Monday, April 09, 2007

The Big Bang Boo Boo and the End of the World












Remember the story about the world's largest supercollider that they are building in Switzerland? The one that may help us understand the mystery of the Big Bang?

But has some scientists worried it could create tiny black holes that could gobble up our planet?

According to one scenario tiny black holes could be produced which hopefully would decay into what is known as Hawking radiation (the tinier the black hole, the faster it evaporates). If these black holes fail to decay, however, the consequences could be disastrous.

And how even the guy who developed the software for the project now has his doubts?

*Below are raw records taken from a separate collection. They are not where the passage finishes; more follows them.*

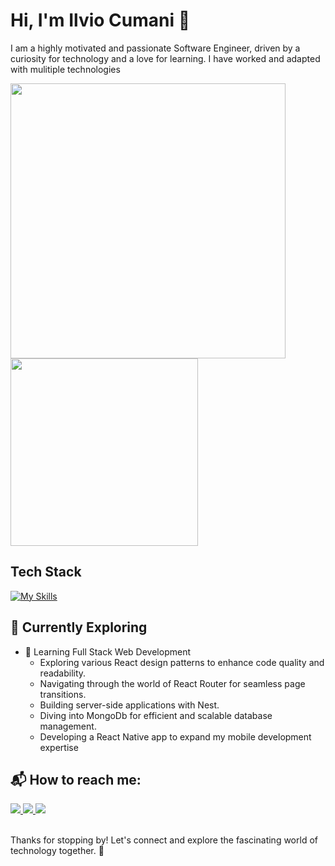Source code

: # Hi, I'm Ilvio Cumani 👋

I am a highly motivated and passionate Software Engineer, driven by a curiosity for technology and a love for learning. I have worked and adapted with mulitiple technologies 


<p>
	<img src="https://github-readme-stats.vercel.app/api?username=IlviCumani&theme=react&show_icons=true&hide_border=true&count_private=true" width="440px"/>
	<img src="https://github-readme-stats.vercel.app/api/top-langs/?username=IlviCumani&layout=donut&theme=react&hide_border=true&exclude_repo=TrafficPrediction&langs_count=4" width="300px" />
</p>



## Tech Stack
[![My Skills](https://skillicons.dev/icons?i=react,redux,js,typescript,html,css,scss,tailwind,bootstrap,vite,npm,nodejs,nextjs,nestjs,mongodb,postman,figma,java,python,opencv,firebase,mysql,postgres,c,cpp,unreal)](https://skillicons.dev)

## 🌱 Currently Exploring

- 🚀 Learning Full Stack Web Development
  - Exploring various React design patterns to enhance code quality and readability.
  - Navigating through the world of React Router for seamless page transitions.
  - Building server-side applications with Nest.
  - Diving into MongoDb for efficient and scalable database management.
  - Developing a React Native app to expand my mobile development expertise

## 📬 How to reach me:

<div>

  <a href="https://www.linkedin.com/in/ilvio-cumani-669788239/" style="text-decorations:none; color:inherit;">
	<img src="https://skillicons.dev/icons?i=linkedin"/>
  </a>
	
  <a href="https://mail.google.com/mail/?view=cm&fs=1&to=ilvicumani@gmail.com" style="text-decorations:none; color:inherit;" >
    <img src="https://skillicons.dev/icons?i=gmail"/>
  </a>

  <a href="https://stackoverflow.com/users/24251157/ilvi-cumani" style="text-decorations:none; color:inherit;" >
    <img src="https://skillicons.dev/icons?i=stackoverflow"/>
  </a>
 
</div>

<br/>

Thanks for stopping by! Let's connect and explore the fascinating world of technology together. 🚀



<!--

Here are some ideas to get you started:



![Ilvi Cumani's Github Stats](https://github-readme-stats.vercel.app/api?username=IlviCumani&theme=react&show_icons=true&hide_border=true&count_private=true)
![Top Langs](https://github-readme-stats.vercel.app/api/top-langs/?username=IlviCumani&layout=donut&theme=react&hide_border=true&exclude_repo=TrafficPrediction&langs_count=4)

  ## 🔗 Connect with me in other social medias:
  
  <a href="https://discord.com/users/948288889653698571" >
    <img src="https://skillicons.dev/icons?i=discord"/>
  </a>

 <a href='https://www.instagram.com/ilv_cumani/' >
    <img src="https://skillicons.dev/icons?i=instagram"/>
  </a>

- 🔭 I’m currently working on ...
- 🌱 I’m currently learning ...
- 👯 I’m looking to collaborate on ...
- 🤔 I’m looking for help with ...
- 😄 Pronouns: ...
- ⚡ Fun fact: ...
-->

This physical realm is unknown, and dangerous phenomena might arise…Any physicist will tell you that there is no way to prove that generated black holes will decay. The consequences of being mistaken are unfathomable.

But other project scientists said that couldn't happen because they're sure the black holes would have to be much larger than that for them to drop through the floor, head straight for the molten core of our planet, and start making us disappear...















So isn't it reassuring to discover that some of those project scientists don't know what they're doing?

A £2 billion project to answer some of the biggest mysteries of the universe has been delayed by months after scientists building it made basic errors in their mathematical calculations....

The mistakes led to an explosion deep in the tunnel at the Cern particle accelerator complex near Geneva in Switzerland. It lifted a 20-ton magnet off its mountings, filling a tunnel with helium gas and forcing an evacuation.

I'm glad to see the scientists are embarrassed.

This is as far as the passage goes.